Esformes was arrested in 2016 at his Miami estate and charged with a massive $1.3 billion Medicare and Medicaid fraud scheme that at the time was billed by the U.S. Justice Department as the largest single criminal health care fraud case ever brought.

In announcing the president’s decision, the White House said the clemency was supported by former Attorneys General Edwin Meese and Michael Mukasey, as well as former Deputy Attorney General Larry Thompson.

A statement by press secretary Kayleigh McEnany alluded to Esformes’ pending appeal of his conviction, which alleged massive overreach by overzealous prosecutors who used illegally gathered evidence at trial that violated the attorney-client privilege. The statement also noted that Esformes “has been devoted to prayer and repentance” while in prison and is in declining health.

His attorney, Howard Srebnick, did not comment directly on the president’s order, but said in a statement that the comments from the White House demonstrate “that the president was deeply disturbed by the prosecutors’ invasion of the attorney-client privilege.”

The Chicago Tribune began chronicling Esformes’ rise to nursing home mogul more than a decade ago, when he, along with his father and business partner controlled a network of more than two dozen health care facilities that stretched from Chicago to Miami.

At one point, the flashy, Ferrari-driving Esformes owned millions of dollars in real estate, crisscrossing the country on private jets to spend time at his luxury condominium on Chicago’s Magnificent Mile and mansions in Miami and Los Angeles.

But allegations of fraud and neglect piled up in Chicago and Miami.

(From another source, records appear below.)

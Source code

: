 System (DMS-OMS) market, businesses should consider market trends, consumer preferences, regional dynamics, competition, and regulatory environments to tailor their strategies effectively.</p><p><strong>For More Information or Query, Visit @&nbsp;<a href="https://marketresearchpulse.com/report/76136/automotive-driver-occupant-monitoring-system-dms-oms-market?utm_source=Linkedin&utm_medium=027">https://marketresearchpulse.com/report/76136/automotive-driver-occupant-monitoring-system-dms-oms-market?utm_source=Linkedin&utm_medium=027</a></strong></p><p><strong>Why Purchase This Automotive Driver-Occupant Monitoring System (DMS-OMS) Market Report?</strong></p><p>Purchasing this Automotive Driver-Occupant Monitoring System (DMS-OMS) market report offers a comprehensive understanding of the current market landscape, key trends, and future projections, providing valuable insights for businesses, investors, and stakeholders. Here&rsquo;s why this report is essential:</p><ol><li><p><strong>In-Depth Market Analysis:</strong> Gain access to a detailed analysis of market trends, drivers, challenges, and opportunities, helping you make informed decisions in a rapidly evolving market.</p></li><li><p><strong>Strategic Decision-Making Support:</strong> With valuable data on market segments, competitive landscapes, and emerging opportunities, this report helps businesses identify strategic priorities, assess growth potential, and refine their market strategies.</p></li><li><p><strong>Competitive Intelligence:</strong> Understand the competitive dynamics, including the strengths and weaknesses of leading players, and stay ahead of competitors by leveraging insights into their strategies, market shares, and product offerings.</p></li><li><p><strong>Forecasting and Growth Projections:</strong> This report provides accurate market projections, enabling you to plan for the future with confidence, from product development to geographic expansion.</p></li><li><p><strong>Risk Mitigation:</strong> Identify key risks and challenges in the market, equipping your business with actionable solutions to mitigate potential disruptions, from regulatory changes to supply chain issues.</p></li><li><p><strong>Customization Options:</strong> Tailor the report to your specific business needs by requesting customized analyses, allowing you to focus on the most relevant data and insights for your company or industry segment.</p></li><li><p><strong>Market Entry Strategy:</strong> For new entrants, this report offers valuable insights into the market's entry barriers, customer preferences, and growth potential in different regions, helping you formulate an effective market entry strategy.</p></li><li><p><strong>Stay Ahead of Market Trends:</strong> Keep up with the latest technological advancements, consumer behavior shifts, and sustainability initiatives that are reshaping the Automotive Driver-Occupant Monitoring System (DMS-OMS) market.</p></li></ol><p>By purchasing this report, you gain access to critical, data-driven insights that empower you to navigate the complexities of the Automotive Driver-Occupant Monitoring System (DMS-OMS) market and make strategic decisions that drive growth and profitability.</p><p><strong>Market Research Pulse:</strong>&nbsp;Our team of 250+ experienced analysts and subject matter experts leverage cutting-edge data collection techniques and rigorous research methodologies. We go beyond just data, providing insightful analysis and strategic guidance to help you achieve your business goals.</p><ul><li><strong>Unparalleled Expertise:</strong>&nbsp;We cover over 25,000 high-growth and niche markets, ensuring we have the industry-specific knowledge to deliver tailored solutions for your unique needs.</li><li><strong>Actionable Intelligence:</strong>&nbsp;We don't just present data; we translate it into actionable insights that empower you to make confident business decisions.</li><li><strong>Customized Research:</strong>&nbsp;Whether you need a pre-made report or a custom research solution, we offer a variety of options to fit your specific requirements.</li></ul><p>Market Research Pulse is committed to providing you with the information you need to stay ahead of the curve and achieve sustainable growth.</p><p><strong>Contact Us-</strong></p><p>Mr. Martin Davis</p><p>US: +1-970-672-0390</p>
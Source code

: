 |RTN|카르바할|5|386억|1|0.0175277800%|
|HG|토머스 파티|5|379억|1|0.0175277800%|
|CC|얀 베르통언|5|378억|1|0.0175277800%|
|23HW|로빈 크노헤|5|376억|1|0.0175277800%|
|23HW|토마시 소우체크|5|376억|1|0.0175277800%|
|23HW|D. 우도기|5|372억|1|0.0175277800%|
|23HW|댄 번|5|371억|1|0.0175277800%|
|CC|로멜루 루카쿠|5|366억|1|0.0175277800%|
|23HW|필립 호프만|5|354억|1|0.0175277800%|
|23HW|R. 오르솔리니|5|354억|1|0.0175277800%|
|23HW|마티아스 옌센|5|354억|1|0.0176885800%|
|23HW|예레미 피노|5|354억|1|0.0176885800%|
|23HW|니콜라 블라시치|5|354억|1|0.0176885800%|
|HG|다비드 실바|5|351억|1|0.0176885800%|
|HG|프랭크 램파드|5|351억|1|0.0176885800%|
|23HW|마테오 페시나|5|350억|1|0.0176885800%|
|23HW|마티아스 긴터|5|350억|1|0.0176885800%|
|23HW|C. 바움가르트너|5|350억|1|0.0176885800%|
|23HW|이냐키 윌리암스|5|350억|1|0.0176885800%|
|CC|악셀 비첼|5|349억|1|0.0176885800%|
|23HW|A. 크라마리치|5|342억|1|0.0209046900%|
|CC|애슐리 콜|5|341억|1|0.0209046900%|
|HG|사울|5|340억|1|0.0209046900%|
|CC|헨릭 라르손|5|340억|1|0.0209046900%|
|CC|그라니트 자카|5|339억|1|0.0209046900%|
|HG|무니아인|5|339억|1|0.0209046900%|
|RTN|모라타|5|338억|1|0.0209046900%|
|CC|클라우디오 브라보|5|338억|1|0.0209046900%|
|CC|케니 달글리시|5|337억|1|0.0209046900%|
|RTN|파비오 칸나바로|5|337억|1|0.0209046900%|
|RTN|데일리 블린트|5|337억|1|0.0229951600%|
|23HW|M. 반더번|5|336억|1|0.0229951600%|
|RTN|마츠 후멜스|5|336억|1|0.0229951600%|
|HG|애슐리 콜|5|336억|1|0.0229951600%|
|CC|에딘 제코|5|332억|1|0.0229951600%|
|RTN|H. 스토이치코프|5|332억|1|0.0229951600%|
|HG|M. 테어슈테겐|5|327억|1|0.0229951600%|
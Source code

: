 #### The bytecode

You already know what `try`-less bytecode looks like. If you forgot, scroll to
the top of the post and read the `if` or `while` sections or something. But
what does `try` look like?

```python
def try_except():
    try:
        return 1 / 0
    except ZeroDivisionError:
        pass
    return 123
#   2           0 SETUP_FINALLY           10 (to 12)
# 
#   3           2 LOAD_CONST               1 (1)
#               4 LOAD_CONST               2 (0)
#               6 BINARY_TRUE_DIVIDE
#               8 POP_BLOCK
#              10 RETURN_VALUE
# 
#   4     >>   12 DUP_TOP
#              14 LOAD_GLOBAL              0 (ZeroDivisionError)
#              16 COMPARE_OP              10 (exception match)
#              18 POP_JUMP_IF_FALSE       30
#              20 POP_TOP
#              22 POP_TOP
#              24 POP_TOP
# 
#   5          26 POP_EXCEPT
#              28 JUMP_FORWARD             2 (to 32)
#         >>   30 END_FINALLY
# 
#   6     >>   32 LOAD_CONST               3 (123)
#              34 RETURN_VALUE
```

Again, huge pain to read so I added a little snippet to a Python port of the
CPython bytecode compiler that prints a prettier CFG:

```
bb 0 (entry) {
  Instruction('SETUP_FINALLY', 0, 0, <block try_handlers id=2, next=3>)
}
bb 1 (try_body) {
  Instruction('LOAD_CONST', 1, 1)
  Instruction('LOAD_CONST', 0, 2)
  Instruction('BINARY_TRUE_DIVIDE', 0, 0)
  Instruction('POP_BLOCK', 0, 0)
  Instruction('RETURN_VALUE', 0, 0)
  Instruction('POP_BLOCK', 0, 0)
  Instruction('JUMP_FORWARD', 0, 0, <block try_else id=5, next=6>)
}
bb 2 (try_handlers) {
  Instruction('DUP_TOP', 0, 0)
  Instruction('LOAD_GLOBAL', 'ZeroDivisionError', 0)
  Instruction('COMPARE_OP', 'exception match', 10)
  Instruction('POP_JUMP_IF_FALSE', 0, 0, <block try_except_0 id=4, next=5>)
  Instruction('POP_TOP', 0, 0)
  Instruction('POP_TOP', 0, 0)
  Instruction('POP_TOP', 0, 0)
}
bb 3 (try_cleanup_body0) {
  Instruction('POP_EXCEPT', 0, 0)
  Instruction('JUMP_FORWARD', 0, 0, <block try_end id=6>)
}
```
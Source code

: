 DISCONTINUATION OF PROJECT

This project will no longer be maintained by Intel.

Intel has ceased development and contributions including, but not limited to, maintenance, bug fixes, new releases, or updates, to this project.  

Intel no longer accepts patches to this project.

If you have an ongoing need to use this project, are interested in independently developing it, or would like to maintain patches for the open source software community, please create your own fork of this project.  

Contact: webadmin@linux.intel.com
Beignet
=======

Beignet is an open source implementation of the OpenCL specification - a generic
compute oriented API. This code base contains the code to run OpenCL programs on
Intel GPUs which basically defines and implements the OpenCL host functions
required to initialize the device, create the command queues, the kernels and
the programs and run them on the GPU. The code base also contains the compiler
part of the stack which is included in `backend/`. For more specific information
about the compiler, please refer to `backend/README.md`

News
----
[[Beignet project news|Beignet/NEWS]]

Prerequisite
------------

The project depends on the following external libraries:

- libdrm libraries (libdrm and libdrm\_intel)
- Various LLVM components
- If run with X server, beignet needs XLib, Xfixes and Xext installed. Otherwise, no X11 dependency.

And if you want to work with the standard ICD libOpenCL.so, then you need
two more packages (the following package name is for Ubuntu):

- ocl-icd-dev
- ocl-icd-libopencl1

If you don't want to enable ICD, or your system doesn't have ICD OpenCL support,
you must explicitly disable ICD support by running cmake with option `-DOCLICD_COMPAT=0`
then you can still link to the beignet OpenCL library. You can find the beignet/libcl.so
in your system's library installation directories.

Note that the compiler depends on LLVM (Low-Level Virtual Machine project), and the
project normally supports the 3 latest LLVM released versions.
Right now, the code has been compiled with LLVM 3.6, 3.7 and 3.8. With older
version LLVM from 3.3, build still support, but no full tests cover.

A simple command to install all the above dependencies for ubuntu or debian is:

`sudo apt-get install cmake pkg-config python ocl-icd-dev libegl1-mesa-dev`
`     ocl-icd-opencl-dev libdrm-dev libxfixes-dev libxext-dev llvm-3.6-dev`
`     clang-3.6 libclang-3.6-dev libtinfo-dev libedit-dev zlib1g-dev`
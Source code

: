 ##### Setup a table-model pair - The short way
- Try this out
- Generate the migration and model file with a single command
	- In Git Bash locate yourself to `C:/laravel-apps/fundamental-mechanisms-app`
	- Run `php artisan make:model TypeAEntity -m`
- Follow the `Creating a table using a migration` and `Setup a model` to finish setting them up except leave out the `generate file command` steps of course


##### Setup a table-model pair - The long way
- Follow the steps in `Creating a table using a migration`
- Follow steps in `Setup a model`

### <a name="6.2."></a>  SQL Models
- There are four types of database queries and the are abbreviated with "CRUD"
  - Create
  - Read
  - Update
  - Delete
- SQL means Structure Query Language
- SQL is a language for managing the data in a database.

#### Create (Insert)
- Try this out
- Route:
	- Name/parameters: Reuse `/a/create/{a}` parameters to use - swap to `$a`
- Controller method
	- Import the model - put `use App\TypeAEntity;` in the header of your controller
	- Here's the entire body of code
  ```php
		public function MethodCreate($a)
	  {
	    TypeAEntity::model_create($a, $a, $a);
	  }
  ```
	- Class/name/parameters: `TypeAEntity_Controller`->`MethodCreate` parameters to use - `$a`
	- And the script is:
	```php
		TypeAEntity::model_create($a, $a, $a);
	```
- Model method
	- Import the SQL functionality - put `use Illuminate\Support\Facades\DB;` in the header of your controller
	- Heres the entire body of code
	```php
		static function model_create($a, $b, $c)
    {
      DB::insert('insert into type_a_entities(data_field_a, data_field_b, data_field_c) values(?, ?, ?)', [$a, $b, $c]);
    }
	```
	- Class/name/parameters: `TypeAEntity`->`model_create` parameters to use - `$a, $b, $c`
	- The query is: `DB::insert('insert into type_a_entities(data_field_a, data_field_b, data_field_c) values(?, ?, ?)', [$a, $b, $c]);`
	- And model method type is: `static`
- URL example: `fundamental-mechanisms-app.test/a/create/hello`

A 2010 whistleblower lawsuit alleged that the giant pharmaceutical firm Omnicare Inc. paid millions in kickbacks to secure long-term contracts with Esformes’ facilities, the Tribune reported.

The Tribune also found that families had filed 20 wrongful death lawsuits over a four-year period against seven of Esformes’ facilities in Miami-Dade County, including one case where a patient was allegedly attacked by a fellow resident, then sent to another Esformes-owned facility, where he suffered a catastrophic fall and died of a brain injury.

His indictment alleged Esformes and a handful of Miami co-conspirators bilked the federal programs for 14 years by cycling some 14,000 patients through various facilities, where many received unnecessary or even harmful treatments. Drug addicts were allegedly lured to the facilities with promises of narcotics, and prosecutors say some received OxyContin and fentanyl without a physician’s order to entice them to stay.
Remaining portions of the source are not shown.